Short clip of Satpura Retreat, a Madya Pradesh tourist home and a great place for afternoon tea in the hills.



Here’s your chance for some parasailing adventure at Pachmarhi, if you’re game.

More videos coming soon.

Tour of Pachmarhi

In Pachmarhi you are never too far from water. A shallow pool called Apsara Vihar, which literally means fairy pool is a lovely place to take the children for a picnic.

There’s another pool called Irene pool. This has been named after Irene Bose, wife of Justice Vivian Bose, as she came across it.


A surging waterfall that provides water to Pachmarhi called Jamuna Prapat is a pleasant place to bathe. Even above the falls are bathing pools which are frequented by locals and tourists too. Pachmarhi’s water supply comes from the stream here.


For an intriguing trip you should head for the Jalawataran or Duchess Falls. Be prepared for a 4 kilometer backbreaking walk down to the bottom where the falls plummet.

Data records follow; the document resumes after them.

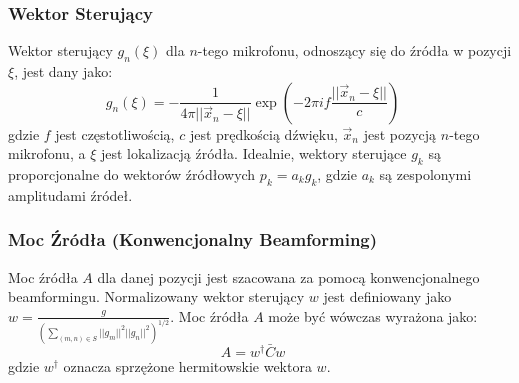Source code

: \documentclass[12pt]{article}
\begin{document}
\subsubsection{Wektor Sterujący}
Wektor sterujący $g_n(\xi)$ dla $n$-tego mikrofonu, odnoszący się do źródła w pozycji $\xi$, jest dany jako:
\begin{equation}
g_n(\xi) = -\frac{1}{4\pi||\vec{x}_n - \xi||} \exp \left( -2\pi i f \frac{||\vec{x}_n - \xi||}{c} \right) \quad \text{}
\end{equation}
gdzie $f$ jest częstotliwością, $c$ jest prędkością dźwięku, $\vec{x}_n$ jest pozycją $n$-tego mikrofonu, a $\xi$ jest lokalizacją źródła. Idealnie, wektory sterujące $g_k$ są proporcjonalne do wektorów źródłowych $p_k = a_k g_k$, gdzie $a_k$ są zespolonymi amplitudami źródeł.

\subsubsection{Moc Źródła (Konwencjonalny Beamforming)}
Moc źródła $A$ dla danej pozycji jest szacowana za pomocą konwencjonalnego beamformingu. Normalizowany wektor sterujący $w$ jest definiowany jako $w = \frac{g}{(\sum_{(m,n)\in S} ||g_m||^2 ||g_n||^2)^{1/2}}$. Moc źródła $A$ może być wówczas wyrażona jako:
\begin{equation}
A = w^\dagger \bar{C} w \quad \text{}
\end{equation}
gdzie $w^\dagger$ oznacza sprzężone hermitowskie wektora $w$.
\end{document}
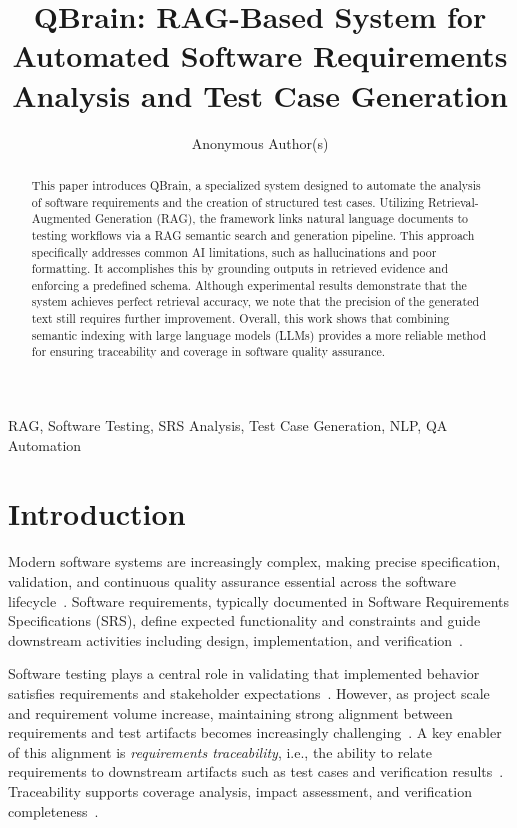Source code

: \documentclass[conference]{IEEEtran}
\title{QBrain: RAG-Based System for Automated Software Requirements Analysis and Test Case Generation}
\author{Anonymous Author(s)}
\begin{document}
\maketitle

\begin{abstract}
This paper introduces QBrain, a specialized system designed to automate the analysis of software requirements and the creation of structured test cases. Utilizing Retrieval-Augmented Generation (RAG), the framework links natural language documents to testing workflows via a RAG semantic search and generation pipeline. This approach specifically addresses common AI limitations, such as hallucinations and poor formatting. It accomplishes this by grounding outputs in retrieved evidence and enforcing a predefined schema. Although experimental results demonstrate that the system achieves perfect retrieval accuracy, we note that the precision of the generated text still requires further improvement. Overall, this work shows that combining semantic indexing with large language models (LLMs) provides a more reliable method for ensuring traceability and coverage in software quality assurance.
\end{abstract}

\begin{IEEEkeywords}
RAG, Software Testing, SRS Analysis, Test Case Generation, NLP, QA Automation
\end{IEEEkeywords}

\section{Introduction}
\label{sec:intro}

Modern software systems are increasingly complex, making precise specification, validation, and continuous quality assurance essential across the software lifecycle~\cite{sommerville2015}. Software requirements, typically documented in Software Requirements Specifications (SRS), define expected functionality and constraints and guide downstream activities including design, implementation, and verification~\cite{sommerville2015,ieee29148}.

Software testing plays a central role in validating that implemented behavior satisfies requirements and stakeholder expectations~\cite{wang2025}. However, as project scale and requirement volume increase, maintaining strong alignment between requirements and test artifacts becomes increasingly challenging~\cite{wang2025}. A key enabler of this alignment is \textit{requirements traceability}, i.e., the ability to relate requirements to downstream artifacts such as test cases and verification results~\cite{palo2003}. Traceability supports coverage analysis, impact assessment, and verification completeness~\cite{palo2003}.
\end{document}
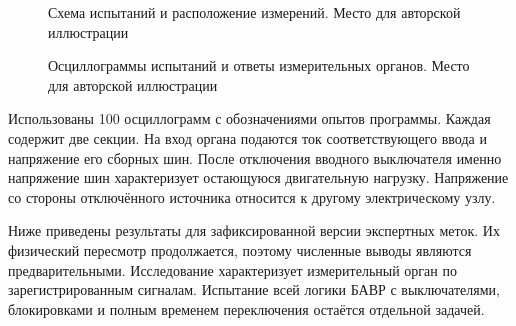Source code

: \begin{figure}[htbp]
\centering
{}
\caption{Схема испытаний и расположение измерений. Место для авторской иллюстрации}
\label{fig:ch5_rtds_placeholder_network}
\end{figure}
\begin{figure}[htbp]
\centering
{}
\caption{Осциллограммы испытаний и ответы измерительных органов. Место для авторской иллюстрации}
\label{fig:ch5_rtds_placeholder_traces}
\end{figure}

Использованы 100 осциллограмм с обозначениями опытов программы.
Каждая содержит две секции.
На вход органа подаются ток соответствующего ввода
и напряжение его сборных шин.
После отключения вводного выключателя именно напряжение шин
характеризует остающуюся двигательную нагрузку.
Напряжение со стороны отключённого источника
относится к другому электрическому узлу.

Ниже приведены результаты для зафиксированной версии
экспертных меток. Их физический пересмотр продолжается,
поэтому численные выводы являются предварительными.
Исследование характеризует измерительный орган
по зарегистрированным сигналам.
Испытание всей логики БАВР с выключателями,
блокировками и полным временем переключения
остаётся отдельной задачей.


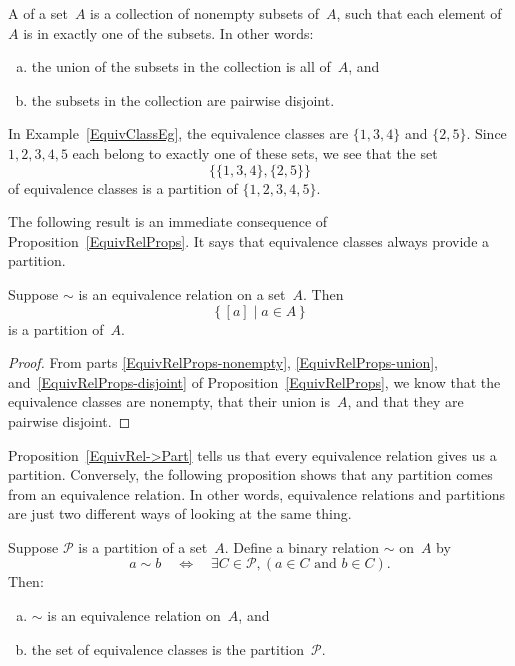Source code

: \begin{defn}
A  of a set~$A$ is a collection of nonempty subsets of~$A$, such that each element of~$A$ is in exactly one of the subsets. In other words:
\begin{enumerate}[(a)]
\item the union of the subsets in the collection is all of~$A$,
and
\item the subsets in the collection are pairwise disjoint.
\end{enumerate}
\end{defn}


\begin{eg} \label{EquivClassPartEg}
In Example~\ref{EquivClassEg}, the equivalence classes are $\{1,3,4\}$ and $\{2,5\}$. Since $1,2,3,4,5$ each belong to exactly one of these sets, we see that the set
	$$ \bigl\{ \{1,3,4\}, \{2,5\} \bigr\} $$
of equivalence classes is a partition of $\{1,2, 3,4,5\}$.
\end{eg}


The following result is an immediate consequence of Proposition~\ref{EquivRelProps}. It says that equivalence classes always provide a partition.

\begin{thm} \label{EquivRel->Part}
Suppose $\sim$ is an equivalence relation on a set~$A$. Then 
	$$ \{\, [a] \mid a \in A \,\} $$
is a partition of~$A$.
\end{thm}

\begin{proof}
From parts \ref{EquivRelProps-nonempty}, \ref{EquivRelProps-union}, and~\ref{EquivRelProps-disjoint} of Proposition~\ref{EquivRelProps}, we know that the equivalence classes are nonempty, that their union is~$A$, and that they are pairwise disjoint.
\end{proof}

Proposition~\ref{EquivRel->Part} tells us that every equivalence relation gives us a partition. Conversely, the following proposition shows that any partition comes from an equivalence relation. In other words, equivalence relations and partitions are just two different ways of looking at the same thing.

\begin{prop}{}\label{Part->EquivRel}
Suppose $\mathcal{P}$ is a partition of a set~$A$. Define a binary relation $\sim$ on~$A$ by
\[ a \sim b \quad \iff \quad \exists C \in \mathcal{P}, ( a \in C \text{ and } b \in C ) .\]
Then:
\begin{enumerate}[(a)]
\item \label{Part->EquivRel-equiv}
 $\sim$ is an equivalence relation on~$A$,
and
\item \label{Part->EquivRel-classes}
 the set of equivalence classes is the partition~$\mathcal{P}$.
\end{enumerate}
\end{prop}



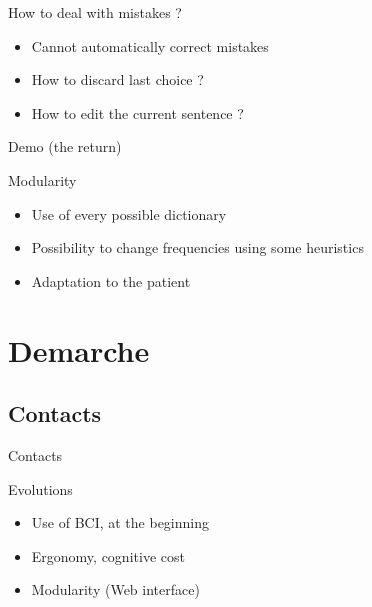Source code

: \documentclass[notes]{beamer}
\begin{document}
\begin{frame}{How to deal with mistakes ?}
	\begin{itemize}
		\item Cannot automatically correct mistakes
		\item How to discard last choice ?
		\item How to edit the current sentence ?
	\end{itemize}
\end{frame}

\begin{frame}{Demo (the return)}
\end{frame}

\begin{frame}{Modularity}
	\begin{center}
		\begin{itemize}
			\item Use of every possible dictionary %
			\item Possibility to change frequencies using some heuristics
			\item Adaptation to the patient
		\end{itemize}
	\end{center}
\end{frame}

\section{Demarche}
\subsection{Contacts}
\begin{frame}{Contacts}
	\begin{center}
	\end{center}
\end{frame}

\begin{frame}{Evolutions}
	\begin{center}
		\begin{itemize}
			\item Use of BCI, at the beginning
			\item Ergonomy, cognitive cost %
			\item Modularity (Web interface)
		\end{itemize}
	\end{center}
\end{frame}
\end{document}
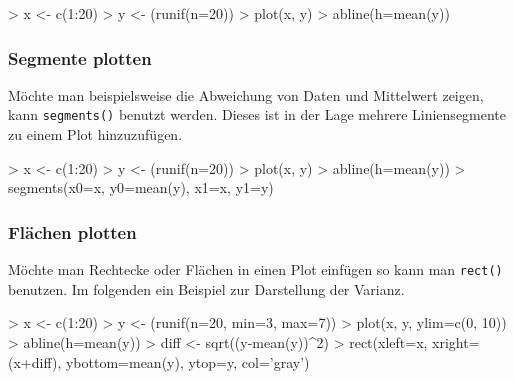 \begin{Schunk}
\begin{Sinput}
> x <- c(1:20)
> y <- (runif(n=20))
> plot(x, y)
> abline(h=mean(y))
\end{Sinput}
\end{Schunk}

\subsubsection{Segmente plotten}
Möchte man beispielsweise die Abweichung von Daten und Mittelwert
zeigen, kann \lstinline{segments()} benutzt werden. Dieses ist in der
Lage mehrere Liniensegmente zu einem Plot hinzuzufügen.

\begin{Schunk}
\begin{Sinput}
> x <- c(1:20)
> y <- (runif(n=20))
> plot(x, y)
> abline(h=mean(y))
> segments(x0=x, y0=mean(y), x1=x, y1=y)
\end{Sinput}
\end{Schunk}

\subsubsection{Flächen plotten}
Möchte man Rechtecke oder Flächen in einen Plot einfügen so kann man 
\lstinline{rect()} benutzen. Im folgenden ein Beispiel zur Darstellung
der Varianz.

\begin{Schunk}
\begin{Sinput}
> x <- c(1:20)
> y <- (runif(n=20, min=3, max=7))
> plot(x, y, ylim=c(0, 10))
> abline(h=mean(y))
> diff <- sqrt((y-mean(y))^2)
> rect(xleft=x, xright=(x+diff), ybottom=mean(y), ytop=y, col='gray')
\end{Sinput}
\end{Schunk}


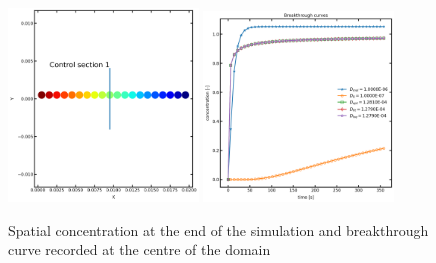 \documentclass{article}
\begin{document}
\begin{figure}[htbp!]
    \centering
    \includegraphics[width=0.45\textwidth]{images/fromOpenPNM/validationCS1.png}
    \hspace{0.05\textwidth}
    \includegraphics[width=0.45\textwidth]{images/fromOpenPNM/btcCS1.png}
    \caption{Spatial concentration at the end of the simulation and breakthrough curve recorded at the centre of the domain}
    \label{fig:Validation1}
\end{figure}
\end{document}

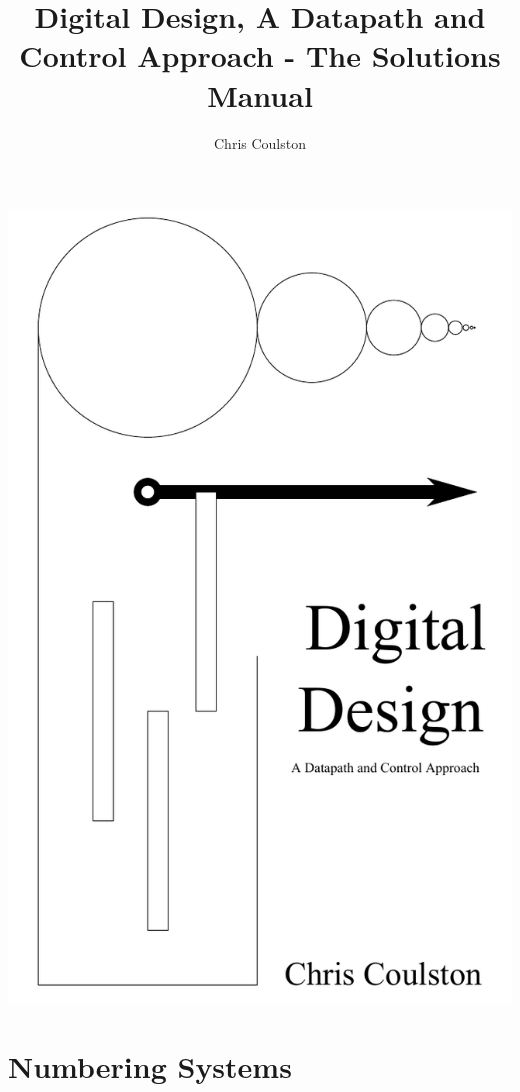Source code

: \documentclass[letterpaper, 10pt]{memoir}
\begin{document}
\frontmatter
 \title{Digital Design, A Datapath and Control Approach - The Solutions Manual}
 \author{Chris Coulston}
 \date{}
 \maketitle

\includegraphics{./Fig/cover}
\showanswers

\tableofcontents
\mainmatter

\chapter{Numbering Systems}

\end{document}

When you’ve traversed the rivulet below Duchess Falls, you could stroll down a path 2 1/2 kilometers to arrive at a massive rock-strewn pool for an invigorating dip.

The highest point in the Satpura range is Dhoopgarh. People come here to view the sunset.

An extraordinary narrow valley called Handi Khoh is sure to make an impact on you with its 300 feet high cliff.

Want to know what impressed Captain Forsyth so much that he initiated the construction of a sanitarium, which finally led to Pachmarhi becoming a hill station? You should aim for Priyadarshini or Forsyth Point.


Did you know India has its very own Piccadilly Circus? It’s true. Check out the picnic spot at Tridhara where two streams intersect.

You can learn about the ecology of Pachmarhi while you are here by visiting Bison Lodge. This is the first house in Pachmarhi. It has been converted into a museum.

A National Park by the name of Satpura National has been initiated here in 1981. Drench yourself in the topography of Pachmarhi that offers you some of the most wonderful sights ever known to man. The yawning gorges, lofty mountains, creeks and waterfalls will welcome you in its fold. You will find bears, blue-bull, leopard, bison, the four-horned deer and tigers.

Sacred places of Pachmarhi

A great many caves are found in Pachmarhi. You must visit the shrine which stands atop Mahadeo hill. It is dedicated to Lord Shiva. There’s a cave with motivating paintings from as far back as 1000 BC next to the shrine.


Another interesting and sacred cave is called Jatashankar. It gets its name because of the formation of rocks that bear resemblance to the matted locks of Lord Shiva. These can be pretty beguiling. The natural formation of the rocks here is mind boggling. One of the shapes reminds you of the giant serpent hood in the breezy shadowy cave. This is called the Samadhistha Shiva. To get here one must drive 1.5 kilometers out of town and hoof it part of the way. One the way to Jatashankar you will also come across a temple dedicated to Lord Hanuman, with his idol carved out of rock. Harper’s cave too is in the vicinity of Jatashankar caves. This cave has been so named because of a painting portraying a man playing a harp.


The most fascinating of all the caves are the Pandav Caves. The Pandav brothers are said to have stayed here at some point during their 12 year exile. Although it was the Buddhists who carved these caves in the 9th or 10th century AD, they are still popularly known after the Pandav brothers. This hill station gets its name because of the five ancient caves chiseled in rock. The word Panch Marhi actually means five caves. While the dingy cave is called Bhim Kothri, the spotless and well ventilated one is called Draupadi Kuti. Sculpted in sandstone rock, they are now protected monuments. They definitely merit a visit.


Pachmarhi has some churches too. The Catholic Church here was built by the British as far back as 1892. There’s a charming church with stained glass windows and a cemetery that has graves from the year 1859.

The Christ Church is considered a truly superb little church. Built in 1875, it has a bell that can be heard from far and has been here since the time the church was built. The colored window panes have the distinction of having been imported from Europe.